The Scripture text was Matthew 20:1-16

Things have changed a lot since Jesus told this story. I mean, there are the obvious things, like cars and phones and the internet, but there are more subtle things too.

The biggest one is that most of the people who followed Jesus back then were the ones on the wrong side of the tracks. He spoke to the poor, the frustrated, the beaten down.

Today, those people still follow Jesus, but most people who claim to be Christian in this country are pretty comfortable. I mean, all you have to do is look at the big steeples and the elegant stained glass of most churches to know that not many of the people who gather there are poor.

The message originally spoken to the poor has been taken by the rich – and as a result, it is easy to miss what Jesus was trying to say. The scripture today is one of those stories – it means something a bit different, depending on who you identify with, with the assumptions you bring to the table.

As an educated white guy, it is pretty easy to identify with the land owner. I like to think I am kind, like the landowner in this story. And in the way we usually understand this story, the landowner represents God, and we all like to think of God as basically like us, only nicer.

But the story reads pretty different if you are reading it from the perspective of the first Jesus followers – people who were poor, people who were struggling to get by, people who worked day labor.

Yeah , that’s right– this is the story of the labor pool. This is a story about people who sit and wait for rich men to come and hire them, to do back breaking work at a rate that will barely pay their bills.

And so the farmer goes to the labor pool four times – first thing in the morning, at lunch, at three and again an hour before quitting time.

But when it came time to settle up, he paid them in reverse order – he paid the ones who worked one hour, and then the ones who worked three hours, and so on.  But, and here is the kicker – he paid them all the same.

The people who had been there since early that morning, who signed in at the desk, who sat in the diert room, who waited for their name to be called and who went out at 6 that morning – they got paid the same thing that the ones who had only been out there an hour did.

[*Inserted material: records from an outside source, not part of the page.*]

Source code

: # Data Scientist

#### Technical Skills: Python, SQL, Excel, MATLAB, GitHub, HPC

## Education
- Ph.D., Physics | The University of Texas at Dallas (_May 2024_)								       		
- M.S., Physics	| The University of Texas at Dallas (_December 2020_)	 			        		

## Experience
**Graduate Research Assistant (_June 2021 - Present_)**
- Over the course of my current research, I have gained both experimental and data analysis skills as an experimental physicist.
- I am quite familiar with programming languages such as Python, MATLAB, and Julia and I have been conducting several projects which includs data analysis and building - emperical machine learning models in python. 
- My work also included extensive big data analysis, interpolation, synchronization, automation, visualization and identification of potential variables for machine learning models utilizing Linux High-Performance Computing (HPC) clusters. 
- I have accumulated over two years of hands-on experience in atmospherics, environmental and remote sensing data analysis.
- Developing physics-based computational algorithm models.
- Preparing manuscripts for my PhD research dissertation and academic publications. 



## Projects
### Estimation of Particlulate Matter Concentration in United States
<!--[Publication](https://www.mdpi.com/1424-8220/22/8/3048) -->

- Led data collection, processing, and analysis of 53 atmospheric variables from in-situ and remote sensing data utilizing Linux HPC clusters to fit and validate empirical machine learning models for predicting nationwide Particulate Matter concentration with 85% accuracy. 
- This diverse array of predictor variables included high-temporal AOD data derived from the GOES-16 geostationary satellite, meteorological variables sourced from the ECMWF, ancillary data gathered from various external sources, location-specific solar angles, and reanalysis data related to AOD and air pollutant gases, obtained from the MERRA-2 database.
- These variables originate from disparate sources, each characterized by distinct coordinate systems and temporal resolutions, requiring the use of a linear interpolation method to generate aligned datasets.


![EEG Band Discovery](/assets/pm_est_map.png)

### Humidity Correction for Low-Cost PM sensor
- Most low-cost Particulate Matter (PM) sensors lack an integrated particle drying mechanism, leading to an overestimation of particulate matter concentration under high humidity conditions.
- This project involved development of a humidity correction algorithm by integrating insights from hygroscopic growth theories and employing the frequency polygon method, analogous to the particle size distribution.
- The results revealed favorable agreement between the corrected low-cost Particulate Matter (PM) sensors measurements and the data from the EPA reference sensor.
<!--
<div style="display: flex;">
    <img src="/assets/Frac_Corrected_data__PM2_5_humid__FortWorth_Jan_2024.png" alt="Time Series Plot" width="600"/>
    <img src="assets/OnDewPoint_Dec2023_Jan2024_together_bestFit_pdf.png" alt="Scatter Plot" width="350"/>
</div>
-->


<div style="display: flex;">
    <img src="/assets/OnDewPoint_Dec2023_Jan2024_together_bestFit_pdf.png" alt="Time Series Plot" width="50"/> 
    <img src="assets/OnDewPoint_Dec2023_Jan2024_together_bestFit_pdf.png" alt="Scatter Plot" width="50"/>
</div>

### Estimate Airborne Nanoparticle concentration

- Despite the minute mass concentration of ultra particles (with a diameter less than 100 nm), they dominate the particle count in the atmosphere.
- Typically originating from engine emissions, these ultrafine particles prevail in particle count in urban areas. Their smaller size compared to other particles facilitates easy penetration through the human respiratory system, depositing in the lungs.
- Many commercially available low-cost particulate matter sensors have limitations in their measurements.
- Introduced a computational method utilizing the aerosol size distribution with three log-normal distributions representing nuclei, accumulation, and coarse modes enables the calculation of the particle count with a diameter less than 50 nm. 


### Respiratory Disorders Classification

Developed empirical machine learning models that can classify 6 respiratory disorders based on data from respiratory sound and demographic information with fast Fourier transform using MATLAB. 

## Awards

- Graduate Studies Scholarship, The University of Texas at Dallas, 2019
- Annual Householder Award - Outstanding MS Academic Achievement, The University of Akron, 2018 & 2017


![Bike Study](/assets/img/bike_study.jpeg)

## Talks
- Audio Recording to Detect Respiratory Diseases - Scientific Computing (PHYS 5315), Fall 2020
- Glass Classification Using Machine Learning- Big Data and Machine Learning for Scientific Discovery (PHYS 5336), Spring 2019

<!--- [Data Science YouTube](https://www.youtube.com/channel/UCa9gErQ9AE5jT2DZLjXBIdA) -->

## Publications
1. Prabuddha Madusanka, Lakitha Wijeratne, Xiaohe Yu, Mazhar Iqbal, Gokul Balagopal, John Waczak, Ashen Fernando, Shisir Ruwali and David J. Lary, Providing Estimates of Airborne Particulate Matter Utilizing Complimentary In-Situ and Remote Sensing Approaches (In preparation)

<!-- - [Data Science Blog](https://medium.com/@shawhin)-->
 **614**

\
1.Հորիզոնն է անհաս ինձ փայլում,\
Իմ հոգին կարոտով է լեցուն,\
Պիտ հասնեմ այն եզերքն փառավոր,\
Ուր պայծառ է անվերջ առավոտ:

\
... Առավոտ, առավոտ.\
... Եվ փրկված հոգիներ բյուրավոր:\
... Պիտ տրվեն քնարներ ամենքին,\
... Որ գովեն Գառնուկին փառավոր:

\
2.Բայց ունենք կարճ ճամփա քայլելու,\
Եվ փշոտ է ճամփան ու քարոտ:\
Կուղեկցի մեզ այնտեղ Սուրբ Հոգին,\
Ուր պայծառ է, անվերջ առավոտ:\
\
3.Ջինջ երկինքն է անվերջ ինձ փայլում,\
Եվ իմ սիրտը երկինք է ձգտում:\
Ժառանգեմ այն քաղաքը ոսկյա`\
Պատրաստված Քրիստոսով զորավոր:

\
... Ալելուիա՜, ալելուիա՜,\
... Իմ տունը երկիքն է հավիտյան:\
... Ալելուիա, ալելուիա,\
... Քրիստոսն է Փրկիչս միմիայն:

And the people who went out early – they were hot about it.

Even though they did not suffer at all. They got paid exactly what they were supposed to get paid. And yet they were mad.

The people who worked all day got what they deserved. The people who worked one hour, yet got a whole day’s pay,  they got grace.

Last week, we talked about how there are two ways to view the world – the way of grace, or the way of power. Jesus invites us to live in a world of Grace, and here we see another example of what that looks like. The Farmer extends grace – rather than give people what they deserve, he gives them what they need.

The folks who worked all day – they have a chance to be graceful – I mean, they worked all day for the pay that they had agreed to, and the farmer’s generosity cost them nothing. But instead, they felt cheated. They appealed to power instead of embracing grace.

Yes, when we read this story, it does tell us that god is gracious. But it also tells us that we have a choice to decide which world we want to live in. And to follow Jesus means to choose grace.

In the name of the Father, and The son, and the Holy Spirit. Amen.